5.4 D. montre une évolution dans son personnage de témoin lors de la séance 3. Il parle très peu comme témoin lors de la première leçon, mais il prend beaucoup la parole dans ce même rôle lors de la dernière séance, lorsque celui-ci a été mieux défini en termes de possibilités d’actions.

D. est comme lors de toutes les séances à l’écoute de ce qui se passe, mais cette fois il fait évoluer son personnage : il remet gentiment à sa place la victime lorsqu’elle fait un peu n’importe quoi. Nous remarquons également une évolution chez Dat. en termes d’interventions.

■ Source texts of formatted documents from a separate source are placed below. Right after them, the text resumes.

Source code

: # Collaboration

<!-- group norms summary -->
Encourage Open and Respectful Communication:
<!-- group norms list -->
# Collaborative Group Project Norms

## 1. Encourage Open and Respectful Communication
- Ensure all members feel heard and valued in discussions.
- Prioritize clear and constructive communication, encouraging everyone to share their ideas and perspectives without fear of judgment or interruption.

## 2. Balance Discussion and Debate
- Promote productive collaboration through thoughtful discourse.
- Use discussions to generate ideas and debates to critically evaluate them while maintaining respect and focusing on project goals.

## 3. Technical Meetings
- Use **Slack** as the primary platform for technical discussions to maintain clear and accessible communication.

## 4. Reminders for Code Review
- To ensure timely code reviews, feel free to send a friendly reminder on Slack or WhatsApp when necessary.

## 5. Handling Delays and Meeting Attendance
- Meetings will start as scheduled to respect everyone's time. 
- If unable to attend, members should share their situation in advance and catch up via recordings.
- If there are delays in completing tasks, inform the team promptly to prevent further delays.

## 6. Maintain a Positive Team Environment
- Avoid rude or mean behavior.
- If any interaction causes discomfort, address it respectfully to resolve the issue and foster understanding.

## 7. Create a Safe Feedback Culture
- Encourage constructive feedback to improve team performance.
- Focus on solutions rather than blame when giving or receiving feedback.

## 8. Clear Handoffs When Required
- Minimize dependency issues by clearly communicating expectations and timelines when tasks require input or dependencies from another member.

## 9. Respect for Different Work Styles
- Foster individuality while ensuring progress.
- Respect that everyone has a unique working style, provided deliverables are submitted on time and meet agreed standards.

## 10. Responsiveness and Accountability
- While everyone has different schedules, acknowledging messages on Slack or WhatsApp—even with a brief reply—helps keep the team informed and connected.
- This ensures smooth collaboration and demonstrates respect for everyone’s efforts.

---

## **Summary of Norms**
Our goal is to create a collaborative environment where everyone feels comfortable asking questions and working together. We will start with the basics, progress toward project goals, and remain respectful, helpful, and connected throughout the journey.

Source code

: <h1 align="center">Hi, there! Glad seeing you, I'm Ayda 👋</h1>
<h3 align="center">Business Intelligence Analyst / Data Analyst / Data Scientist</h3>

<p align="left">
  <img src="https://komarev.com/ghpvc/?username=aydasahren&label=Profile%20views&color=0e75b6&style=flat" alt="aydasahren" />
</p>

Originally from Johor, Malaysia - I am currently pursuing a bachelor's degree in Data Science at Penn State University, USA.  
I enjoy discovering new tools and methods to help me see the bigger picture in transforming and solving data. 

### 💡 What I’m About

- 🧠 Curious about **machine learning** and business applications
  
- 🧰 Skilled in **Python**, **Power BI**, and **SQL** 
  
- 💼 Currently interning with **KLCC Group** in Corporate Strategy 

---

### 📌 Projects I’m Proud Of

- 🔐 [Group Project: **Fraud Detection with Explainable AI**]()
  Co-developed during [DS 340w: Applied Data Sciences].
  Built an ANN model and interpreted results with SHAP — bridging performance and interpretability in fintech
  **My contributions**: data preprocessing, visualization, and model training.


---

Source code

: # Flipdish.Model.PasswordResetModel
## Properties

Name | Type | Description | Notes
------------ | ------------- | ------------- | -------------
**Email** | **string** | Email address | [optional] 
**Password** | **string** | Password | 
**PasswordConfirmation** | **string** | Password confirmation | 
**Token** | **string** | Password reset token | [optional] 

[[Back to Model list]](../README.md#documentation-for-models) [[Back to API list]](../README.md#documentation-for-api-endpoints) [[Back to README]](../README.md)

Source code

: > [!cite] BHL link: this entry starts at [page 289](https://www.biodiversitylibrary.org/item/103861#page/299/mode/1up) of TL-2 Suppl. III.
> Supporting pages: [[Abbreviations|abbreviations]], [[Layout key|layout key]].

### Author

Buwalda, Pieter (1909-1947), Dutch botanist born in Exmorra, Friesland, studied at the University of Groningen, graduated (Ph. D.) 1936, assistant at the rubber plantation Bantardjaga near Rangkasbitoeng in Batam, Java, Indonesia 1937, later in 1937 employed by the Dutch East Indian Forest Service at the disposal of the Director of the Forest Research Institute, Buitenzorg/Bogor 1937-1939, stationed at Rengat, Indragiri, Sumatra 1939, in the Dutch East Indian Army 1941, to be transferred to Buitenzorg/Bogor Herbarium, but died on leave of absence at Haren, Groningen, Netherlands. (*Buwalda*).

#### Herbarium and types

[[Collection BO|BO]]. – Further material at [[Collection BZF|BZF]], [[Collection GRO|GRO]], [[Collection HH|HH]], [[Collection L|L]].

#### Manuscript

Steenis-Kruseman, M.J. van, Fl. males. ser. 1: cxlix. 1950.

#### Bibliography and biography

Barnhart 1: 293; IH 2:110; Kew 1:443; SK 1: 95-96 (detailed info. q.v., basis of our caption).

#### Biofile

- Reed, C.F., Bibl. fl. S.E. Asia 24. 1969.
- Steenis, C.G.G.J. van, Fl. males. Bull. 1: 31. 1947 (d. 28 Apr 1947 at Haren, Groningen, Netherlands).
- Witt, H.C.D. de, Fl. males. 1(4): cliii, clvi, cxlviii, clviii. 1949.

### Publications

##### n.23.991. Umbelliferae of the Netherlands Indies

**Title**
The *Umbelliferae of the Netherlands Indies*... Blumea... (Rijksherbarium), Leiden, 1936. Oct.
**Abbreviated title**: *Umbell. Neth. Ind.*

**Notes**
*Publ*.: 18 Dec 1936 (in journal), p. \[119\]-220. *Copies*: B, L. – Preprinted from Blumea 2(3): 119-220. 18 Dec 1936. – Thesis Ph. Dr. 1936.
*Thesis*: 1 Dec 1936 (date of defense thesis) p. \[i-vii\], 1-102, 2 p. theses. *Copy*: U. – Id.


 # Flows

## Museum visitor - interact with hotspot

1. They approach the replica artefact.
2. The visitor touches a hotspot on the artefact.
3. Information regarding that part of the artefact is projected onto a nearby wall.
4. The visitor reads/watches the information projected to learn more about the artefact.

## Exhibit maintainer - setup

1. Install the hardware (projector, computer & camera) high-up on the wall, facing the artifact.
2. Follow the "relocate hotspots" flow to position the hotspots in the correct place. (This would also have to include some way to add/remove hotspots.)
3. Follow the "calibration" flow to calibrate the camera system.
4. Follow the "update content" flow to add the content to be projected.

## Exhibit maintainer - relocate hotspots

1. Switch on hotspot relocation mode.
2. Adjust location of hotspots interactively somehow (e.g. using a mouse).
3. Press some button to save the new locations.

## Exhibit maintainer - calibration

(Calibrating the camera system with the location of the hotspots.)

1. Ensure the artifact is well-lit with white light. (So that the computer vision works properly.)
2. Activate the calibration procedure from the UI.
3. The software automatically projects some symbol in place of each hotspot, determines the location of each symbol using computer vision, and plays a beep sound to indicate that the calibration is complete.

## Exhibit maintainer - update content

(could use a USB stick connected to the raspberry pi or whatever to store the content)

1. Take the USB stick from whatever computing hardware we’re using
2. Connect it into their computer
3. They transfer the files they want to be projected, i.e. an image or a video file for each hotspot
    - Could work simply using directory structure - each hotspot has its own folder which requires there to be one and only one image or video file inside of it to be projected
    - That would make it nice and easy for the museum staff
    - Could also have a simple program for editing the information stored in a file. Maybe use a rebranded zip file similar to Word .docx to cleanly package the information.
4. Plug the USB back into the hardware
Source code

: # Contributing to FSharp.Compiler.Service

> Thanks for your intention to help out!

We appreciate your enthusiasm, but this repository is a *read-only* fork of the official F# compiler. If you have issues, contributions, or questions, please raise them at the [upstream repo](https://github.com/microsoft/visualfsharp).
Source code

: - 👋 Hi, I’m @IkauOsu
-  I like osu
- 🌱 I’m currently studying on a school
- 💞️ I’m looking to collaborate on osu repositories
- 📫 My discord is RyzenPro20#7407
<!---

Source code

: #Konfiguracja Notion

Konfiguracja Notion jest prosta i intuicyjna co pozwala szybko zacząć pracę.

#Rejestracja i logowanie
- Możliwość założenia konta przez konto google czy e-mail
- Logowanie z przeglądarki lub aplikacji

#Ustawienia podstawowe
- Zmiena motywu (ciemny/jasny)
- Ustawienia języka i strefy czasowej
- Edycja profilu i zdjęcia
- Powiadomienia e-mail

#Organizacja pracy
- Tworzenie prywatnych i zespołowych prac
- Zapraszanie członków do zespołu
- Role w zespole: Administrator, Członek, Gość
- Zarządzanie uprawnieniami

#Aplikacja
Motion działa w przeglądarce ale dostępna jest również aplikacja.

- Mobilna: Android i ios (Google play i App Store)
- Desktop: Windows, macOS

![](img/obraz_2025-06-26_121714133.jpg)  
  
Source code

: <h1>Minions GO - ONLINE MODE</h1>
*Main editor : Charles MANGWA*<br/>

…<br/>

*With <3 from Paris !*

Très discret lors de la première séance, refusant de jouer lors de la deuxième, il accepte de jouer des rôles importants (défenseur et agressé), réussit à prendre la parole de nombreuses fois et accepte donc de prendre le rôle de victime lors de la 3ème séance.

5.5 D’entrée lors de la première leçon, les élèves ont exprimé leur ressenti de façon précise après leur mise en scène. Une difficulté légère est à relever lorsqu’il s’est agi de décrire l’évolution des émotions à travers une même scène, entre le début et la fin. Certains élèves ont eu de la peine à comprendre que le personnage puisse traverser des émotions différentes selon ce qui est vécu pendant la mise en scène.